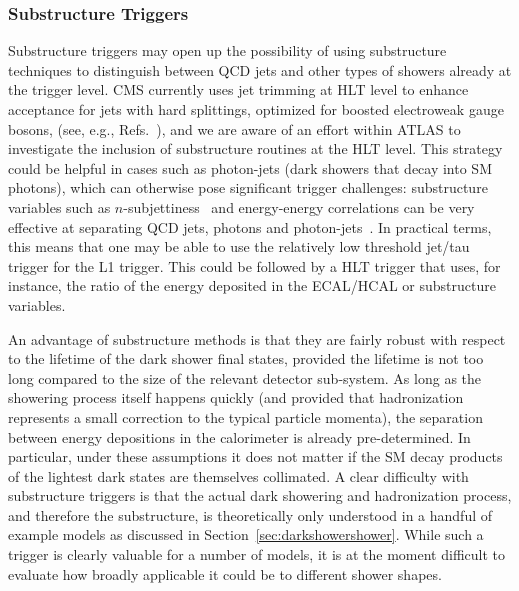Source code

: \subsubsection{Substructure Triggers}
Substructure triggers may open up the possibility of using substructure techniques to distinguish between QCD jets and other types of showers already at the trigger level.
CMS currently uses jet trimming at HLT level to enhance acceptance for jets with hard splittings, optimized for boosted electroweak gauge bosons, (see, e.g., Refs.~\cite{Sirunyan:2017wto,Sirunyan:2017acf}), and we are aware of an effort within ATLAS to investigate the inclusion of substructure routines at the HLT level. This strategy could be helpful in cases such as photon-jets (dark showers that decay into SM photons), which can otherwise pose significant trigger challenges: substructure variables such as $n$-subjettiness~\cite{Thaler:2010tr} and energy-energy correlations can be very effective at separating QCD jets, photons and photon-jets~\cite{Ellis:2012sd,Ellis:2012zp}. In practical terms, this means that one may be able to use the relatively low threshold jet/tau trigger for the L1 trigger. This could be followed by a HLT trigger that uses, for instance, the ratio of the energy deposited in the ECAL/HCAL or substructure variables.

An advantage of substructure methods is that they are fairly robust with respect to the lifetime of the dark shower final states, provided the lifetime is not too long compared to the size of the relevant detector sub-system. As long as the showering process itself happens quickly (and provided that hadronization represents a small correction to the typical particle momenta), the separation between energy depositions in the calorimeter is already pre-determined. In particular, under these assumptions it does not matter if the SM decay products of the lightest dark states are themselves collimated.
A clear difficulty with substructure triggers is that the actual dark showering and hadronization process, and therefore the substructure, is theoretically only understood in a handful of example models as discussed in Section~\ref{sec:darkshowershower}. While such a trigger is clearly valuable for a number of models, it is at the moment difficult to evaluate how broadly applicable it could be to different shower shapes.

————————

Assigned task
Restate the listing above word for word and skip each picture.

Result below
Source code

: \subsubsection{Substructure Triggers}
Substructure triggers may open up the possibility of using substructure techniques to distinguish between QCD jets and other types of showers already at the trigger level.
CMS currently uses jet trimming at HLT level to enhance acceptance for jets with hard splittings, optimized for boosted electroweak gauge bosons, (see, e.g., Refs.~\cite{Sirunyan:2017wto,Sirunyan:2017acf}), and we are aware of an effort within ATLAS to investigate the inclusion of substructure routines at the HLT level. This strategy could be helpful in cases such as photon-jets (dark showers that decay into SM photons), which can otherwise pose significant trigger challenges: substructure variables such as $n$-subjettiness~\cite{Thaler:2010tr} and energy-energy correlations can be very effective at separating QCD jets, photons and photon-jets~\cite{Ellis:2012sd,Ellis:2012zp}. In practical terms, this means that one may be able to use the relatively low threshold jet/tau trigger for the L1 trigger. This could be followed by a HLT trigger that uses, for instance, the ratio of the energy deposited in the ECAL/HCAL or substructure variables.

An advantage of substructure methods is that they are fairly robust with respect to the lifetime of the dark shower final states, provided the lifetime is not too long compared to the size of the relevant detector sub-system. As long as the showering process itself happens quickly (and provided that hadronization represents a small correction to the typical particle momenta), the separation between energy depositions in the calorimeter is already pre-determined. In particular, under these assumptions it does not matter if the SM decay products of the lightest dark states are themselves collimated.
A clear difficulty with substructure triggers is that the actual dark showering and hadronization process, and therefore the substructure, is theoretically only understood in a handful of example models as discussed in Section~\ref{sec:darkshowershower}. While such a trigger is clearly valuable for a number of models, it is at the moment difficult to evaluate how broadly applicable it could be to different shower shapes.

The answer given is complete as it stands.